* **Information given**:

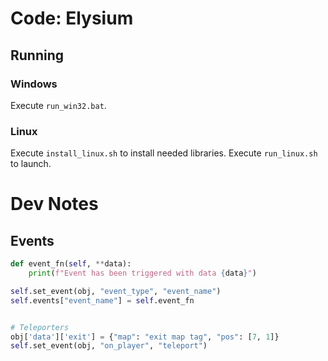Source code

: # Code: Elysium

## Running

### Windows
Execute `run_win32.bat`.

### Linux
Execute `install_linux.sh` to install needed libraries.
Execute `run_linux.sh` to launch.



# Dev Notes

## Events

```py
def event_fn(self, **data):
    print(f"Event has been triggered with data {data}")

self.set_event(obj, "event_type", "event_name")
self.events["event_name"] = self.event_fn


# Teleporters
obj['data']['exit'] = {"map": "exit map tag", "pos": [7, 1]}
self.set_event(obj, "on_player", "teleport")
```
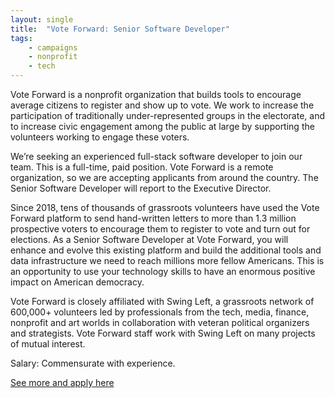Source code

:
 ```yaml
---
layout: single
title:  "Vote Forward: Senior Software Developer"
tags: 
    - campaigns
    - nonprofit
    - tech
---
```



Vote Forward is a nonprofit organization that builds tools to encourage average citizens to register and show up to vote. We work to increase the participation of traditionally under-represented groups in the electorate, and to increase civic engagement among the public at large by supporting the volunteers working to engage these voters.

We’re seeking an experienced full-stack software developer to join our team. This is a full-time, paid position. Vote Forward is a remote organization, so we are accepting applicants from around the country. The Senior Software Developer will report to the Executive Director.

Since 2018, tens of thousands of grassroots volunteers have used the Vote Forward platform to send hand-written letters to more than 1.3 million prospective voters to encourage them to register to vote and turn out for elections. As a Senior Software Developer at Vote Forward, you will enhance and evolve this existing platform and build the additional tools and data infrastructure we need to reach millions more fellow Americans. This is an opportunity to use your technology skills to have an enormous positive impact on American democracy.

Vote Forward is closely affiliated with Swing Left, a grassroots network of 600,000+ volunteers led by professionals from the tech, media, finance, nonprofit and art worlds in collaboration with veteran political organizers and strategists. Vote Forward staff work with Swing Left on many projects of mutual interest.



Salary: Commensurate with experience.


[See more and apply here](https://vote-forward.breezy.hr/p/8afd1d019f8c-senior-software-developer)
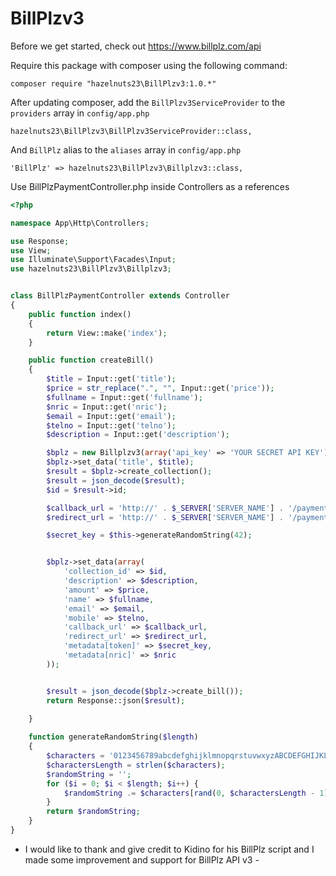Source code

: # BillPlzv3

Before we get started, check out https://www.billplz.com/api

Require this package with composer using the following command:

    composer require "hazelnuts23\BillPlzv3:1.0.*"

After updating composer, add the `BillPlzv3ServiceProvider` to the `providers` array in `config/app.php`

    hazelnuts23\BillPlzv3\BillPlzv3ServiceProvider::class,

And `BillPlz` alias to the `aliases` array in `config/app.php`

    'BillPlz' => hazelnuts23\BillPlzv3\Billplzv3::class,
  
Use BillPlzPaymentController.php inside Controllers as a references

``` php
<?php

namespace App\Http\Controllers;

use Response;
use View;
use Illuminate\Support\Facades\Input;
use hazelnuts23\BillPlzv3\Billplzv3;


class BillPlzPaymentController extends Controller
{
    public function index()
    {
        return View::make('index');
    }

    public function createBill()
    {
        $title = Input::get('title');
        $price = str_replace(".", "", Input::get('price'));
        $fullname = Input::get('fullname');
        $nric = Input::get('nric');
        $email = Input::get('email');
        $telno = Input::get('telno');
        $description = Input::get('description');

        $bplz = new Billplzv3(array('api_key' => 'YOUR SECRET API KEY'));
        $bplz->set_data('title', $title);
        $result = $bplz->create_collection();
        $result = json_decode($result);
        $id = $result->id;

        $callback_url = 'http://' . $_SERVER['SERVER_NAME'] . '/payment/processing';
        $redirect_url = 'http://' . $_SERVER['SERVER_NAME'] . '/payment/complete/';

        $secret_key = $this->generateRandomString(42);


        $bplz->set_data(array(
            'collection_id' => $id,
            'description' => $description,
            'amount' => $price,
            'name' => $fullname,
            'email' => $email,
            'mobile' => $telno,
            'callback_url' => $callback_url,
            'redirect_url' => $redirect_url,
            'metadata[token]' => $secret_key,
            'metadata[nric]' => $nric
        ));


        $result = json_decode($bplz->create_bill());
        return Response::json($result);
        
    }

    function generateRandomString($length)
    {
        $characters = '0123456789abcdefghijklmnopqrstuvwxyzABCDEFGHIJKLMNOPQRSTUVWXYZ';
        $charactersLength = strlen($characters);
        $randomString = '';
        for ($i = 0; $i < $length; $i++) {
            $randomString .= $characters[rand(0, $charactersLength - 1)];
        }
        return $randomString;
    }
}

```


- I would like to thank and give credit to Kidino for his BillPlz script and I made some improvement and support for BillPlz API v3 -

* **What to produce**:
Give back the data exactly. Skip any images.

* **Reply to the exercise**:
Source code

: # Code: Elysium

## Running

### Windows
Execute `run_win32.bat`.

### Linux
Execute `install_linux.sh` to install needed libraries.
Execute `run_linux.sh` to launch.



# Dev Notes

## Events

```py
def event_fn(self, **data):
    print(f"Event has been triggered with data {data}")

self.set_event(obj, "event_type", "event_name")
self.events["event_name"] = self.event_fn


# Teleporters
obj['data']['exit'] = {"map": "exit map tag", "pos": [7, 1]}
self.set_event(obj, "on_player", "teleport")
```
Source code

:
 ```yaml
---
layout: single
title:  "Vote Forward: Senior Software Developer"
tags: 
    - campaigns
    - nonprofit
    - tech
---
```



Vote Forward is a nonprofit organization that builds tools to encourage average citizens to register and show up to vote. We work to increase the participation of traditionally under-represented groups in the electorate, and to increase civic engagement among the public at large by supporting the volunteers working to engage these voters.

We’re seeking an experienced full-stack software developer to join our team. This is a full-time, paid position. Vote Forward is a remote organization, so we are accepting applicants from around the country. The Senior Software Developer will report to the Executive Director.

Since 2018, tens of thousands of grassroots volunteers have used the Vote Forward platform to send hand-written letters to more than 1.3 million prospective voters to encourage them to register to vote and turn out for elections. As a Senior Software Developer at Vote Forward, you will enhance and evolve this existing platform and build the additional tools and data infrastructure we need to reach millions more fellow Americans. This is an opportunity to use your technology skills to have an enormous positive impact on American democracy.

Vote Forward is closely affiliated with Swing Left, a grassroots network of 600,000+ volunteers led by professionals from the tech, media, finance, nonprofit and art worlds in collaboration with veteran political organizers and strategists. Vote Forward staff work with Swing Left on many projects of mutual interest.



Salary: Commensurate with experience.


[See more and apply here](https://vote-forward.breezy.hr/p/8afd1d019f8c-senior-software-developer)
Source code

: # BillPlzv3

Before we get started, check out https://www.billplz.com/api

Require this package with composer using the following command:

    composer require "hazelnuts23\BillPlzv3:1.0.*"

After updating composer, add the `BillPlzv3ServiceProvider` to the `providers` array in `config/app.php`

    hazelnuts23\BillPlzv3\BillPlzv3ServiceProvider::class,

And `BillPlz` alias to the `aliases` array in `config/app.php`

    'BillPlz' => hazelnuts23\BillPlzv3\Billplzv3::class,
  
Use BillPlzPaymentController.php inside Controllers as a references

``` php
<?php

namespace App\Http\Controllers;

use Response;
use View;
use Illuminate\Support\Facades\Input;
use hazelnuts23\BillPlzv3\Billplzv3;


class BillPlzPaymentController extends Controller
{
    public function index()
    {
        return View::make('index');
    }

    public function createBill()
    {
        $title = Input::get('title');
        $price = str_replace(".", "", Input::get('price'));
        $fullname = Input::get('fullname');
        $nric = Input::get('nric');
        $email = Input::get('email');
        $telno = Input::get('telno');
        $description = Input::get('description');

        $bplz = new Billplzv3(array('api_key' => 'YOUR SECRET API KEY'));
        $bplz->set_data('title', $title);
        $result = $bplz->create_collection();
        $result = json_decode($result);
        $id = $result->id;

        $callback_url = 'http://' . $_SERVER['SERVER_NAME'] . '/payment/processing';
        $redirect_url = 'http://' . $_SERVER['SERVER_NAME'] . '/payment/complete/';

        $secret_key = $this->generateRandomString(42);


        $bplz->set_data(array(
            'collection_id' => $id,
            'description' => $description,
            'amount' => $price,
            'name' => $fullname,
            'email' => $email,
            'mobile' => $telno,
            'callback_url' => $callback_url,
            'redirect_url' => $redirect_url,
            'metadata[token]' => $secret_key,
            'metadata[nric]' => $nric
        ));


        $result = json_decode($bplz->create_bill());
        return Response::json($result);
        
    }

    function generateRandomString($length)
    {
        $characters = '0123456789abcdefghijklmnopqrstuvwxyzABCDEFGHIJKLMNOPQRSTUVWXYZ';
        $charactersLength = strlen($characters);
        $randomString = '';
        for ($i = 0; $i < $length; $i++) {
            $randomString .= $characters[rand(0, $charactersLength - 1)];
        }
        return $randomString;
    }
}

```


- I would like to thank and give credit to Kidino for his BillPlz script and I made some improvement and support for BillPlz API v3 -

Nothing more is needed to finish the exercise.